Said Obama of the girls and boys who died: "God has called them all home. For those of us who remain, let us find the strength to carry on and make our country worthy of their memory."
Inside the room, children held stuffed teddy bears and dogs. The smallest kids sat on their parents' laps.
There were tears and hugs, but also smiles and squeezed arms. Mixed with disbelief was a sense of a community reacquainting itself all at once.
One man said it was less mournful, more familial. Some kids chatted easily with their friends. The adults embraced each other in support.
"We're halfway between grief and hope," said Curt Brantl, whose daughter was in the library of the elementary school when the shootings occurred. She was not harmed.

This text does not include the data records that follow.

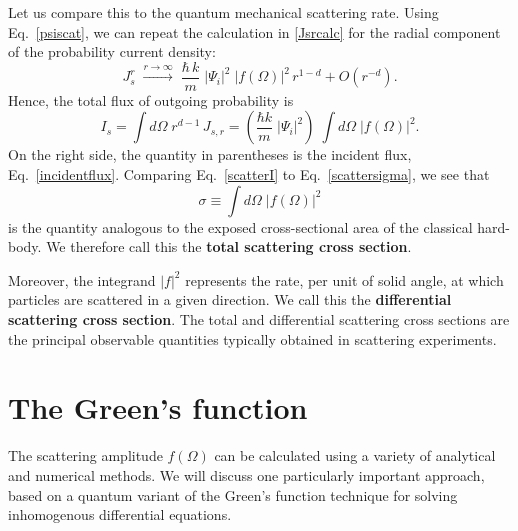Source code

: \documentclass[prx,12pt]{revtex4-2}
\begin{document}
Let us compare this to the quantum mechanical scattering rate.  Using
Eq.~\eqref{psiscat}, we can repeat the calculation in \eqref{Jsrcalc}
for the radial component of the probability current density:
\begin{equation}
  J_s^r \; \overset{r\rightarrow\infty}{\longrightarrow}\;
  \frac{\hbar \,k}{m}\; |\Psi_i|^2 \; |f(\Omega)|^2 \,r^{1-d}
  + O(r^{-d}).
\end{equation}
Hence, the total flux of outgoing probability is
\begin{equation}
  I_s = \int d\Omega\; r^{d-1} \, J_{s,r}
  = \left(\frac{\hbar k}{m} \;|\Psi_i|^2\right) \; \int d\Omega\; \big|f(\Omega)\big|^2.
  \label{scatterI}
\end{equation}
On the right side, the quantity in parentheses is the incident flux,
Eq.~\eqref{incidentflux}.  Comparing Eq.~\eqref{scatterI} to
Eq.~\eqref{scattersigma}, we see that
\begin{equation*}
  \sigma \equiv \int d\Omega \; \big|f(\Omega)\big|^2
\end{equation*}
is the quantity analogous to the exposed cross-sectional area of the
classical hard-body.  We therefore call this the \textbf{total
  scattering cross section}.

Moreover, the integrand $|f|^2$ represents the rate, per unit of solid
angle, at which particles are scattered in a given direction.  We call
this the \textbf{differential scattering cross section}.  The total
and differential scattering cross sections are the principal
observable quantities typically obtained in scattering experiments.

\section{The Green's function}
\label{sec:greensfun}

The scattering amplitude $f(\Omega)$ can be calculated using a variety
of analytical and numerical methods.  We will discuss one particularly
important approach, based on a quantum variant of the Green's function
technique for solving inhomogenous differential equations.
\end{document}

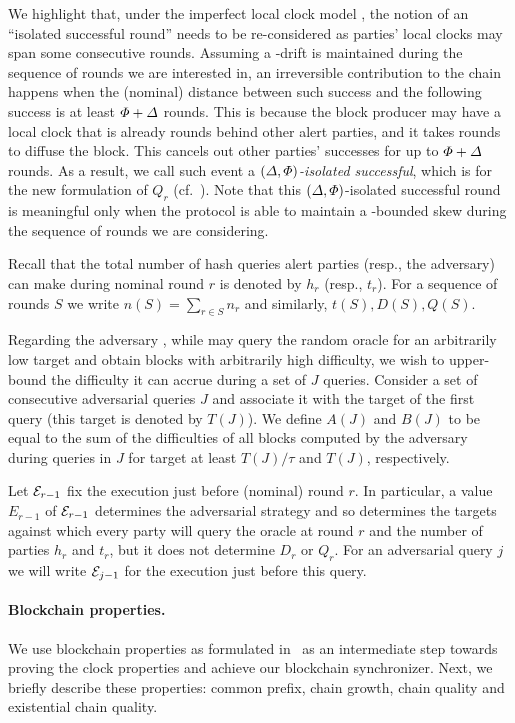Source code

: We highlight that, under the imperfect local clock model \funcImpClock, the notion of an ``isolated successful round'' needs to be re-considered as parties' local clocks may span some consecutive rounds.
%
Assuming a \maxskew-drift is maintained during the sequence of rounds we are interested in, an irreversible contribution to the chain happens when the (nominal) distance between such success and the following success is at least $\varPhi + \varDelta$ rounds.
%
This is because the block producer may have a local clock that is already \maxskew rounds behind other alert parties, and it takes \delay rounds to diffuse the block.
%
This cancels out other parties' successes for up to $\varPhi + \varDelta$ rounds.
%
As a result, we call such event a \emph{$(\varDelta, \varPhi)$-isolated successful}, which is for the new formulation of $Q_r$ (cf.~\cite{EPRINT:GarKiaLeo20}).
%
Note that this $(\varDelta, \varPhi)$-isolated successful round is meaningful only when the protocol is able to maintain a \maxskew-bounded skew during the sequence of rounds we are considering.

Recall that the total number of hash queries alert parties (resp., the adversary) can make during nominal round $r$ is denoted by $h_r$ (resp., $t_r$).
%
For a sequence of rounds $S$ we write $n(S) = \sum_{r \in S} n_r$ and similarly, $t(S), D(S), Q(S)$.

Regarding the adversary \adv, while \adv may query the random oracle for an arbitrarily low target and obtain blocks with arbitrarily high difficulty, we wish to upper-bound the difficulty it can accrue during a set of $J$ queries.
%
Consider a set of consecutive adversarial queries $J$ and associate it with the target of the first query (this target is denoted by $T(J)$).
%
We define $A(J)$ and $B(J)$ to be equal to the sum of the difficulties of all blocks computed by the adversary during queries in $J$ for target at least $T(J) / \tau$ and $T(J)$, respectively.

Let $\mathcal{E}_{r - 1}$ fix the execution just before (nominal) round $r$.
%
In particular, a value $E_{r - 1}$ of $\mathcal{E}_{r - 1}$ determines the adversarial strategy and so determines the targets against which every party will query the oracle at round $r$ and the number of parties $h_r$ and $t_r$, but it does not determine $D_r$ or $Q_r$.
%
For an adversarial query $j$ we will write $\mathcal{E}_{j - 1}$ for the execution just before this query.

\paragraph{Blockchain properties.}
%
We use blockchain properties as formulated in~\cite{EC:GarKiaLeo15,C:GarKiaLeo17} as an intermediate step towards proving the clock properties and achieve our blockchain synchronizer.
%
Next, we briefly describe these properties: common prefix, chain growth, chain quality and existential chain quality.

The president first met privately with families of the victims and with the emergency personnel who responded to the shootings. The gathering happened at Newtown High School, the site of Sunday night's interfaith vigil, about a mile and a half from where the shootings took place.
Police and firefighters got hugs and standing ovations when they entered. So did Obama.
"We needed this," said the Rev. Matt Crebbin, senior minister of the Newtown Congregational Church. "We needed to be together to show that we are together and united."
Obama told Connecticut Gov. Dannel Malloy that Friday was the most difficult day of his presidency. The president has two daughters, Malia and Sasha, who are 14 and 11, respectively.
"Can we say that we're truly doing enough to give all the children of this country the chance they deserve to live out their lives in happiness and with purpose? I've been reflecting on this the last few days," the president said, somber and steady in his voice. "And if we're honest with ourselves, the answer is no. We're not doing enough and we will have to change."